Meanwhile, the stock market fell off a cliff yesterday, demonstrating international wonderment at the awesomeness of the debt ceiling deal. With Geithner’s complete support, Obama made his bet on the confidence fairies to stave off the invisible bond vigilantes. Surprise, Barry, the real economy actually does mean something. If you had been paying attention in Econ 101…
Traitors and morons. What a team.
Who is this Larry Summers guy? This can’t be the same guy who actually advised the White House recently. Tune seems to have changed. Is he going to run for office as a progressive? Obama has put another nail in the democratic coffin. It is bad enough that he capitulates so predictably, but then he go on national teevee and tells everyone what a good deal it is. Those speeches will be very popular around election time when the Rethugs are using the horrible economy as a cudgel and trotting out Obama’s praise for policies that the Rethugs will say were his ideas — hard to argue with that.
We are f*cked. The upper 2% has forced austerity onto the rest of us. The T-GOPers believe that’s just f*ckin’ fantastic. Most citizens are clueless & going huh?? And the 10% or so of progressives who actually get what’s going on have to endure this crap along with the clueless and the happy fools.
Ugh.

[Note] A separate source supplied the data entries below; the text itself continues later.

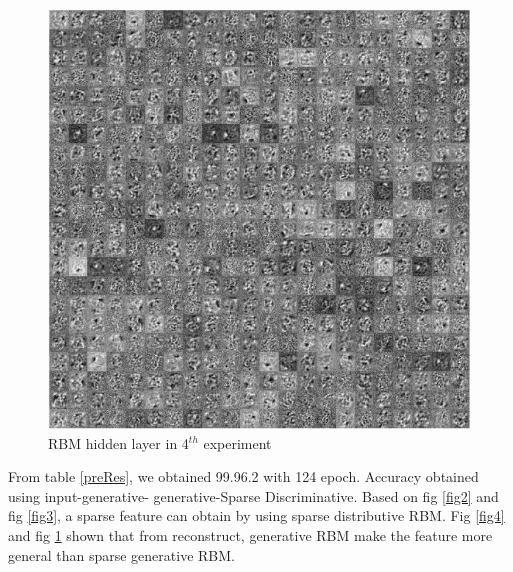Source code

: \documentclass[conference]{IEEEtran}
\begin{document}
\begin{figure}[h]
	\centering
	\includegraphics[width=.25\textwidth]{pics/fig5.jpg}
	\caption{RBM hidden layer in 4$^{th}$ experiment}
	\label{fig5}
\end{figure}

From  table \ref{preRes}, we obtained 99.96.2%
with 124 epoch. Accuracy obtained using input-generative-
generative-Sparse Discriminative. Based on fig \ref{fig2} and fig \ref{fig3},
a sparse feature can obtain by using sparse distributive RBM.
Fig \ref{fig4} and fig \ref{fig5} shown that from reconstruct, generative RBM
make the feature more general than sparse generative RBM.
\end{document}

The only way out of here is to toss all the bums out.
There is NO difference between the so-called “two parties.” They are merely two branches of the Corporate party, which serves only the mega-rich and their poodles in Congress & the White House.
The right v. left paradigm *ended* in 2000 when the Bush Crime Syndicate was installed in the White House by the SCOTUS.
Obama subscribes to the same belief as the gopers: American workers make too much money so American companies wont hire them till those wages go way down. And so the economy IS structurally screwed and won’t be coming back any time soon. (Japan, lost decade?) And so austerity is the logical way to operate if your aim is to protect the assets of those who own the country and the government. Very simple, really: capital matters, people don’t.
If you look at Obama’s actions with this in mind, he makes perfect sense.
http://www.youtube.com/watch?v=IGcwEs-jL8Y
He’s a tool and he’s a Republican…or an opportunist…or an imposter…or all of the above.
http://moneymorning.com/2010/08/23/cold-weather-investing/
Okay, that link is to the more common weather type investing. I can’t seem to find the article about rain and snow at the moment. I saw it, I swear I did!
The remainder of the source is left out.